Problem description: Where a line in the material below has the string "руководство", please report it.

※ ※ ※

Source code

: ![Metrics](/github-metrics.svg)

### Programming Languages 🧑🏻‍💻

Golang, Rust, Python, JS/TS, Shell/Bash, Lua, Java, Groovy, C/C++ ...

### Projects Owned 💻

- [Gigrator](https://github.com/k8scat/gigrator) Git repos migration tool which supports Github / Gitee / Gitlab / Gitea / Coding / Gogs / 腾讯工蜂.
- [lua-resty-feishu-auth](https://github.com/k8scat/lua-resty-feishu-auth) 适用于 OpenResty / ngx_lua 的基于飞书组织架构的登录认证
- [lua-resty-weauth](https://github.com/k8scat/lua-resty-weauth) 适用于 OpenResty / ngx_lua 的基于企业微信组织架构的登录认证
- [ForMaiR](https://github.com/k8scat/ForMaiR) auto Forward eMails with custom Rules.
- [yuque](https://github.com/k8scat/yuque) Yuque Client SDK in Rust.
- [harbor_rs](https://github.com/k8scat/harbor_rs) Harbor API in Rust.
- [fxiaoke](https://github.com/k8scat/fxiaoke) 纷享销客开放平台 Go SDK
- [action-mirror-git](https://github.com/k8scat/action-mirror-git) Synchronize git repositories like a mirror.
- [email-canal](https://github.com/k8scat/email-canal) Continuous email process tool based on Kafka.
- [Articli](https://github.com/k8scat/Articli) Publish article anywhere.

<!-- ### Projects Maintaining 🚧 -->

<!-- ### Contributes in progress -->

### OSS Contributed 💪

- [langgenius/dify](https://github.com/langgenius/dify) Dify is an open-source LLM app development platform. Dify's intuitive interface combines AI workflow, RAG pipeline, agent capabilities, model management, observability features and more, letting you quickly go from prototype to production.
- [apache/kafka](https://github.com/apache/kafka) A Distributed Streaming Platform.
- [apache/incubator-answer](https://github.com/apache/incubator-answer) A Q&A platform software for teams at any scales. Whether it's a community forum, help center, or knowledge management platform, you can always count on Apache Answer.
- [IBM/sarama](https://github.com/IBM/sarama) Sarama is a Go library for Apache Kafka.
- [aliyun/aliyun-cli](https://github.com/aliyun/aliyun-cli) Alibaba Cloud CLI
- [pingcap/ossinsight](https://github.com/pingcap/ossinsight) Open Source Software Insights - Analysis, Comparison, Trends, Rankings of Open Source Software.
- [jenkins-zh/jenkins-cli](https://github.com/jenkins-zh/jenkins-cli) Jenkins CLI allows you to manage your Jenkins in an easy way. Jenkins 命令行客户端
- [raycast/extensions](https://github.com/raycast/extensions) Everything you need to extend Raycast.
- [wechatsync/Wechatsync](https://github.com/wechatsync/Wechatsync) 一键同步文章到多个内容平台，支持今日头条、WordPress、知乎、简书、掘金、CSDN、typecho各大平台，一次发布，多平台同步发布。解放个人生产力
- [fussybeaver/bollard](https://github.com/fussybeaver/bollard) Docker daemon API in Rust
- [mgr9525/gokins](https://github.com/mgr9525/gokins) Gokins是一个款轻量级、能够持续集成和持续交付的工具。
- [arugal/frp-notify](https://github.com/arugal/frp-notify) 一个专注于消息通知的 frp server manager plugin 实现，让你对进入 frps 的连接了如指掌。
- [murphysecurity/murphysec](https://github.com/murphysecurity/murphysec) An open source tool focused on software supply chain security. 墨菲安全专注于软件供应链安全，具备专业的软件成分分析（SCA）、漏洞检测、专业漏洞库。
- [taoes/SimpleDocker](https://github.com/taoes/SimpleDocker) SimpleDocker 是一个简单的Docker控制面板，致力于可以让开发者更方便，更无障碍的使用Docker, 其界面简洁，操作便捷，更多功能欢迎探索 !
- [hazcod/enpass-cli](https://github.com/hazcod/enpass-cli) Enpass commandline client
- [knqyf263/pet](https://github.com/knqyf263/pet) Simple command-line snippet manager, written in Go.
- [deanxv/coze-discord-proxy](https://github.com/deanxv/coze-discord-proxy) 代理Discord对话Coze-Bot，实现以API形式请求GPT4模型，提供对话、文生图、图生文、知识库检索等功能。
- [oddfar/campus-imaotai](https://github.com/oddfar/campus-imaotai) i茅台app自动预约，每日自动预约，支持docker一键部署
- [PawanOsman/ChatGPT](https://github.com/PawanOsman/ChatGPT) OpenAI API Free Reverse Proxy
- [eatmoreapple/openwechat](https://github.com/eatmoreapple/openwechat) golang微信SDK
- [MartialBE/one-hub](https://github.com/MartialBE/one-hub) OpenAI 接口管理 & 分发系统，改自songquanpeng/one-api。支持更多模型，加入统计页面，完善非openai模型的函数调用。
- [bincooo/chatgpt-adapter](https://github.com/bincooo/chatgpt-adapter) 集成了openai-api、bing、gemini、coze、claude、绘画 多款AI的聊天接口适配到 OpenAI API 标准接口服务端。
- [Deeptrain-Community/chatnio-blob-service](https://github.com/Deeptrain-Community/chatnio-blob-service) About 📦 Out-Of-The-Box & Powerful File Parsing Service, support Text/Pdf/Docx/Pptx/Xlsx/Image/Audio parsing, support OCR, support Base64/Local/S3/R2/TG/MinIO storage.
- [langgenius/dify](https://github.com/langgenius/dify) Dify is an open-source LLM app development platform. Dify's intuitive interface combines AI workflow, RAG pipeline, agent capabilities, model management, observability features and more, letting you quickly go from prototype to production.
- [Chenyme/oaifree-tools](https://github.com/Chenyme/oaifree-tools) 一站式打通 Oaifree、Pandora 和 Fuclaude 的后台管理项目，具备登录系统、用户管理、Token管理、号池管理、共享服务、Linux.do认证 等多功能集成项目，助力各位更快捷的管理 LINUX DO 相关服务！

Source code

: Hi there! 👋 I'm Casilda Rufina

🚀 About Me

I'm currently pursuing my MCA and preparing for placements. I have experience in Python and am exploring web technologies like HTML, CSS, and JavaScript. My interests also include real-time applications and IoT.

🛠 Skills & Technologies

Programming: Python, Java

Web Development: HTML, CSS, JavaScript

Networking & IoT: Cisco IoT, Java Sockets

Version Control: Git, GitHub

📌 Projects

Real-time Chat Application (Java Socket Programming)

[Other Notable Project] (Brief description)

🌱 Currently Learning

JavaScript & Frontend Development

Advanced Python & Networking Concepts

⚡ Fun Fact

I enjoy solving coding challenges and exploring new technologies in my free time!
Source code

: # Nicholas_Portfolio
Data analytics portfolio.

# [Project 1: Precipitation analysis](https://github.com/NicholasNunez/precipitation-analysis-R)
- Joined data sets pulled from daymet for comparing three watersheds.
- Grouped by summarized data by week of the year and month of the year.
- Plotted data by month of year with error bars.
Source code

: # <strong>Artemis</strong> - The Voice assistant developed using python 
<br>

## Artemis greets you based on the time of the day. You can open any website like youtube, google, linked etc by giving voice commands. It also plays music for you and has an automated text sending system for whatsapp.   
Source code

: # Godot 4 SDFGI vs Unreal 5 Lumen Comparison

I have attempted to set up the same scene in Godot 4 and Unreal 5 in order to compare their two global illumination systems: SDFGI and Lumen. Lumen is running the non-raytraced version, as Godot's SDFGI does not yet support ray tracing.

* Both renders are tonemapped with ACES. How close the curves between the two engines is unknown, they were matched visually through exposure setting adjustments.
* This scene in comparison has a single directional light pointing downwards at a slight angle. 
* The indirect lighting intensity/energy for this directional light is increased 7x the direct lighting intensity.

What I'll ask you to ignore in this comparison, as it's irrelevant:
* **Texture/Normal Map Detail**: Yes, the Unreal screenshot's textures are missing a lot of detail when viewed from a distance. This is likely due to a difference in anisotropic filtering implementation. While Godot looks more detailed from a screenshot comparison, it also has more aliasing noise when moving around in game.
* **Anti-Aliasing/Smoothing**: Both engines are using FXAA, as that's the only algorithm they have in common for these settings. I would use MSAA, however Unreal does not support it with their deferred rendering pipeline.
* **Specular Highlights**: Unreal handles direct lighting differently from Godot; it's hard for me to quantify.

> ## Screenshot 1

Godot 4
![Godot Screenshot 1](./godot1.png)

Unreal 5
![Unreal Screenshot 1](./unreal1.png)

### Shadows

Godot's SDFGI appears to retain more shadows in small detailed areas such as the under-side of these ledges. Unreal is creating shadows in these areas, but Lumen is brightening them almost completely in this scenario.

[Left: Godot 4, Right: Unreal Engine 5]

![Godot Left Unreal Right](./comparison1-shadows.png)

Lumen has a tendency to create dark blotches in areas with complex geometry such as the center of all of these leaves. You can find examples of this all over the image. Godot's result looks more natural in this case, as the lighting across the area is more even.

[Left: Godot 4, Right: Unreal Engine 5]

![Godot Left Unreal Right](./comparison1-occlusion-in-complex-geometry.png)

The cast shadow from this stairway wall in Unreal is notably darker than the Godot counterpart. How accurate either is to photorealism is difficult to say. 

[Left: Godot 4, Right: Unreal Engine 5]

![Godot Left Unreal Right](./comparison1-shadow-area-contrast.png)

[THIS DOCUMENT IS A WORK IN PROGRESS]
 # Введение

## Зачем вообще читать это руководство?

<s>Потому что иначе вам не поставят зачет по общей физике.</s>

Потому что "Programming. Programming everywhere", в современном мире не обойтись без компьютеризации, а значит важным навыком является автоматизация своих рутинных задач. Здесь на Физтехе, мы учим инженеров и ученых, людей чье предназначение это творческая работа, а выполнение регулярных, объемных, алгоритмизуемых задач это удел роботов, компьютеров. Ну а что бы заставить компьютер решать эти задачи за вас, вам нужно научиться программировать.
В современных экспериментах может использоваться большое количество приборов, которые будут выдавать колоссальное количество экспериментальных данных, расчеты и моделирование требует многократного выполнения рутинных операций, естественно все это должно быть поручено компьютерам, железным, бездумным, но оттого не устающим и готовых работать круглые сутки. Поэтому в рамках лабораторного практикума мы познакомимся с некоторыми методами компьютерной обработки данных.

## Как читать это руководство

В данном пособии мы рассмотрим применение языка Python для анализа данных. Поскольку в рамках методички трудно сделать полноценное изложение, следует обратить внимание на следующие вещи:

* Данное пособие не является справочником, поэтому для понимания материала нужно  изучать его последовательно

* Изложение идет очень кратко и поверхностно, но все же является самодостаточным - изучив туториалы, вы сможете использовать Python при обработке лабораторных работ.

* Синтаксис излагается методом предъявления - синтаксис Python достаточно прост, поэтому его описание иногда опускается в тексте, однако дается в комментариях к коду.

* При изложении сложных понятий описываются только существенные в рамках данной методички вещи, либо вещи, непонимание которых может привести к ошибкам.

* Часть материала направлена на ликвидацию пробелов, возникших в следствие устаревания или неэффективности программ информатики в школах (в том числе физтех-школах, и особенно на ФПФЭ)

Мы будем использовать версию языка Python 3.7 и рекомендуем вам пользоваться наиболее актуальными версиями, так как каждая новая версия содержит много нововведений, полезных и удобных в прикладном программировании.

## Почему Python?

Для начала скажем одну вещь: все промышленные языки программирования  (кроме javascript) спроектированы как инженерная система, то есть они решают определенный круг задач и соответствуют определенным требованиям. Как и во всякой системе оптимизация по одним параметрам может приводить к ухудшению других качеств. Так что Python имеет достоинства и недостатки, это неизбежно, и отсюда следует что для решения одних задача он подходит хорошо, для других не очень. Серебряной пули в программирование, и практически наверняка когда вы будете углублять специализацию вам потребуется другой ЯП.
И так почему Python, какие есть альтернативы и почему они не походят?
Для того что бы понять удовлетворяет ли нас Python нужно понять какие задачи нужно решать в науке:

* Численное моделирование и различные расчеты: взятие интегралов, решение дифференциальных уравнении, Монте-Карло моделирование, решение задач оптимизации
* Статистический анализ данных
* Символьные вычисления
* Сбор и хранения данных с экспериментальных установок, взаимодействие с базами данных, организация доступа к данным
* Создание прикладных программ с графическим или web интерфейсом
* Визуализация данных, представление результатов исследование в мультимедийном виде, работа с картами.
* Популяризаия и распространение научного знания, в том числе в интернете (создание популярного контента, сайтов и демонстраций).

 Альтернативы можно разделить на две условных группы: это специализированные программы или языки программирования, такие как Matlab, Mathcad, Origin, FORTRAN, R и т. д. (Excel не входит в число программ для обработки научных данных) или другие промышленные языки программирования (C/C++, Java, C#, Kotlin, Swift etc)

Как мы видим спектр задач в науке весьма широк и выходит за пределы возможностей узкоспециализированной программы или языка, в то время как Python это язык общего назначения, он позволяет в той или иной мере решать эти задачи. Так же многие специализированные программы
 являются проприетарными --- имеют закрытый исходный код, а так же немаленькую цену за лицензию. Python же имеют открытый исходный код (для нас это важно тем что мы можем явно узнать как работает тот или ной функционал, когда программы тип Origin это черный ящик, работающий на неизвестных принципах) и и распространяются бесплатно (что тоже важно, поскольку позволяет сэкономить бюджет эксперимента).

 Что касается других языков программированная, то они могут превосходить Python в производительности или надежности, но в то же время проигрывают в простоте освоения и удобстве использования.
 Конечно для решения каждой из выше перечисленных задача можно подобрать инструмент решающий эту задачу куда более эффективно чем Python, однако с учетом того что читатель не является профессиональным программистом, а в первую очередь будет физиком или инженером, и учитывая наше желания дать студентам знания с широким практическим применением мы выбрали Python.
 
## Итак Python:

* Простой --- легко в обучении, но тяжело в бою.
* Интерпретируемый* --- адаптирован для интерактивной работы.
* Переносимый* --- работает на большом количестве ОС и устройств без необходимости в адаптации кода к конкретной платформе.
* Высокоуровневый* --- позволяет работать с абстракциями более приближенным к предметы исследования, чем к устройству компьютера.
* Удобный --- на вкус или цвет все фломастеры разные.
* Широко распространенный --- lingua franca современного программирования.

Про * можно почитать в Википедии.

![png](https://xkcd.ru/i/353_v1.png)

※ ※ ※

Solution to the problem:
## Зачем вообще читать это руководство?
## Как читать это руководство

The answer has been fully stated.